Белая Арагви стремит свои прозрачные шумящие воды нам навстречу. Автобус натужно набирает высоту. В салоне заметно посвежело. Дорога, прихотливо извиваясь среди нависших каменных уступов, угрожающе сужается. Иногда это заставляет судорожно сжиматься сердце. Не хочется думать о самом страшном… Вот это восхищение надмирной отрешенной красотой гор и леденящий страх – главное, что выражает моё состояние. Поражает спокойствие пассажиров: вероятно, это привычно для них. Похоже, я единственный, кто ощущает этот «гибельный восторг», который не позволяет замечать по сторонам что-то интересное и заслуживающее внимания. Наконец, после трёх часов утомительной тряски, мы на Крестовом перевале, на самой высокой точке всего пути. Предлагают выйти, чтобы размяться и справить нужду. Замечаю невысокий обелиск, на котором различаю цифру: 2395 метров. На такую предельную высоту мы поднялись без малого за четыре часа пути. Сырой туман царит на вершине перевала, обжигая тело ледяным холодом. Скорее в автобус! Зубы стучат от озноба, заглушая чувство голода. Невольно понимаешь, что эта единственная дорога через Главный Кавказский хребет – отнюдь не увеселительная прогулка, а самое настоящее испытание. Ну, что же, говорю себе, его следовало пройти. Это своего рода крещение. Представляю, как тяжело было путникам в 19 веке преодолевать трудности пути на лошадях, а то и пешком. В зимние месяцы дорога была смертельно опасна из-за снежных заносов, лавин и лютого холода. Как тут не вспомнить Суворова и его чудо-богатырей, преодолевавших Альпы в таких же экстремальных условиях во время Итальянского похода. А Пушкин, Лермонтов, Лев Толстой, Коста Хетагуров – они тоже оставили здесь свой след…

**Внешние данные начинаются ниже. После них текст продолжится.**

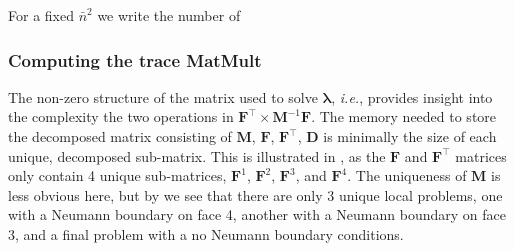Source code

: For a fixed $\bar{n}^2$ we write the number of 

%
%
%
\subsubsection{Computing the trace MatMult} 

%
%
%
The non-zero structure of the matrix used to solve $\symbf{\lambda}$, \emph{i.e.},  provides insight into the complexity the two operations in $\textbf{F}^{\intercal} \times \textbf{M}^{-1} \textbf{F}$. 
The memory needed to store the decomposed matrix consisting of $\textbf{M}$, $\textbf{F}$, $\textbf{F}^{\intercal}$, $\textbf{D}$ is minimally the size of each unique, decomposed sub-matrix. 
This is illustrated in , as the $\textbf{F}$ and $\textbf{F}^{\intercal}$ matrices only contain 4 unique sub-matrices, $\textbf{F}^{1}$, $\textbf{F}^{2}$, $\textbf{F}^{3}$, and $\textbf{F}^{4}$. 
The uniqueness of $\textbf{M}$ is less obvious here, but by  we see that there are only 3 unique local problems, one with a Neumann boundary on face 4, another with a Neumann boundary on face 3, and a final problem with a no Neumann boundary conditions.

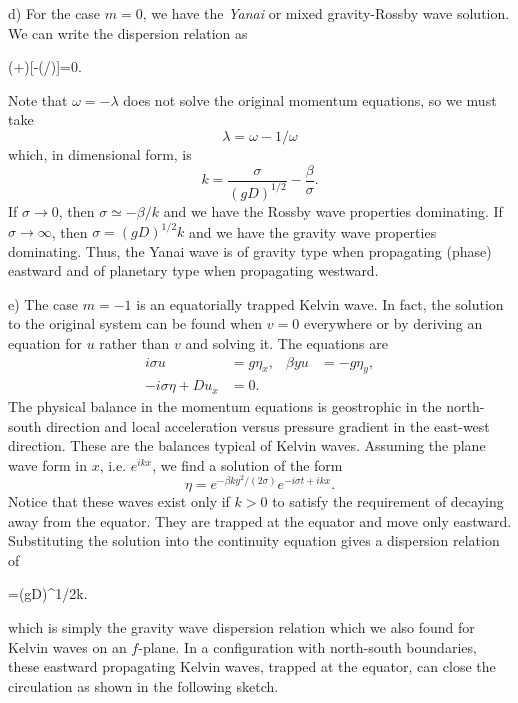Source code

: \noindent d) For the case $m=0$, we have the \emph{Yanai} or mixed gravity-Rossby wave
solution. We can write the dispersion relation as
\begin{waveequation}
	(\lambda+\omega)[\lambda-(/\omega)]=0.
\end{waveequation}


Note that $\omega=-\lambda$ does not solve the original momentum equations, so we
must take
\[
	\lambda=\omega-1/\omega
\]
which, in dimensional form, is
\[
	k=\frac{\sigma}{(gD)^{1/2}}-\frac{\beta}{\sigma}.
\]
If $\sigma\to0$, then $\sigma\simeq-\beta/k$ and we have the Rossby wave properties
dominating. If $\sigma\to\infty$, then $\sigma=(gD)^{1/2}k$ and we have the gravity
wave properties dominating. Thus, the Yanai wave is of gravity type when propagating
(phase) eastward and of planetary type when propagating westward.

\noindent e) The case $m=-1$ is an equatorially trapped Kelvin wave. In fact, the
solution to the original system can be found when $v=0$ everywhere or by deriving an
equation for $u$ rather than $v$ and solving it. The equations are
\begin{align*}
	i\sigma u         & =g\eta_x,
	                  & \beta yu  & =-g\eta_y, \\
	-i\sigma\eta+Du_x & =0.
\end{align*}
The physical balance in the momentum equations is geostrophic in the north-south
direction and local acceleration versus pressure gradient in the east-west direction.
These are the balances typical of Kelvin waves. Assuming the plane wave form in $x$,
i.e. $e^{ikx}$, we find a solution of the form
\[
	\eta=e^{-\beta k y^2/(2\sigma)}e^{-i\sigma t+ikx}.
\]
Notice that these waves exist only if $k>0$ to satisfy the requirement of decaying away
from the equator. They are trapped at the equator and move only eastward. Substituting
the solution into the continuity equation gives a dispersion relation of
\begin{waveequation}
	\sigma=(gD)^{1/2}k.
\end{waveequation}

\sourcepagebreak

which is simply the gravity wave dispersion relation which we also found for Kelvin
waves on an $f$-plane. In a configuration with north-south boundaries, these eastward
propagating Kelvin waves, trapped at the equator, can close the circulation as shown in
the following sketch.

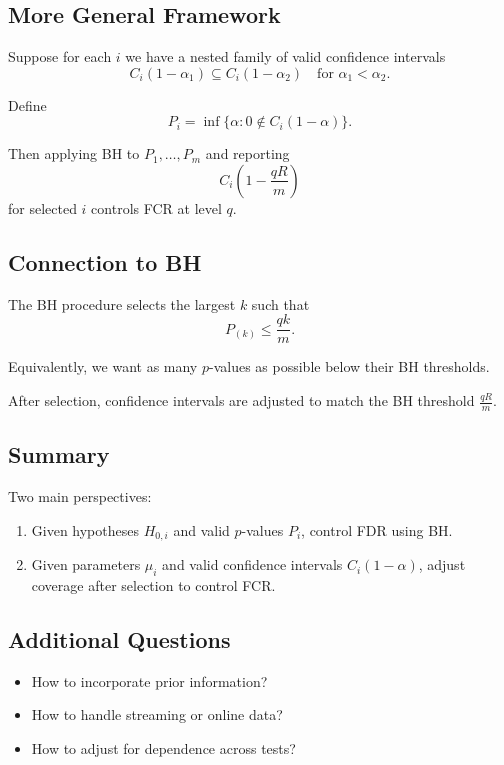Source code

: \documentclass{article}
\begin{document}
\subsection*{More General Framework}

Suppose for each $i$ we have a nested family of valid confidence intervals
\[
C_i(1-\alpha_1) \subseteq C_i(1-\alpha_2)
\quad \text{for } \alpha_1 < \alpha_2.
\]

Define
\[
P_i = \inf\{\alpha : 0 \notin C_i(1-\alpha)\}.
\]

Then applying BH to $P_1,\dots,P_m$ and reporting
\[
C_i\left(1 - \frac{qR}{m}\right)
\]
for selected $i$ controls FCR at level $q$.

\subsection*{Connection to BH}

The BH procedure selects the largest $k$ such that
\[
P_{(k)} \le \frac{qk}{m}.
\]

Equivalently, we want as many $p$-values as possible below their BH thresholds.

After selection, confidence intervals are adjusted to match the BH threshold $\frac{qR}{m}$.

\subsection*{Summary}

Two main perspectives:

\begin{enumerate}
\item Given hypotheses $H_{0,i}$ and valid $p$-values $P_i$, control FDR using BH.
\item Given parameters $\mu_i$ and valid confidence intervals $C_i(1-\alpha)$, adjust coverage after selection to control FCR.
\end{enumerate}

\subsection*{Additional Questions}

\begin{itemize}
\item How to incorporate prior information?
\item How to handle streaming or online data?
\item How to adjust for dependence across tests?
\end{itemize}
\end{document}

Когда перевалили через Крестовый, мне стало легче психологически. Как говорится, под горку… Озноб все ещё тряс меня и других пассажиров, но было видно, что настроение их улучшилось, разговоры приобрели оптимистический оттенок. Я хорошо запомнил беззубую улыбку одного колоритного почтенного старика-горца, молча просидевшего почти всю дорогу с неподвижным, словно каменным выражением иссушенного коричневого лица… Въезжаем в Дарьяльское ущелье. Угрюмый и величественный Дарьял вознёс над нами свои грозные каменные стены, между которыми рокочет, беснуясь, неукротимый Терек. Место устрашающе-романтичное, многократно воспетое художниками и поэтами разных времён. Бесспорно, увидеть своими глазами это циклопическое нагромождение диких базальтовых скал километровой высоты, стиснувших собой ревущий и клокочущий злобой Терек, почувствовать, пережить титаническую, апофеозную мощь воли Творца, создавшего эти нечеловеческие декорации, есть редкое счастье для впечатлительного человека, тем более, художника, и я ещё раз испытал это жуткое специфическое чувство устрашающего восторга от мысли, что смог это увидеть.... Прошло около двух часов – и вот уже открывшаяся моему взору сверкающая на солнце остроконечная громада Казбека возвестила нам о скором прибытии во Владикавказ. Было около пяти часов вечера середины августа 1968 года.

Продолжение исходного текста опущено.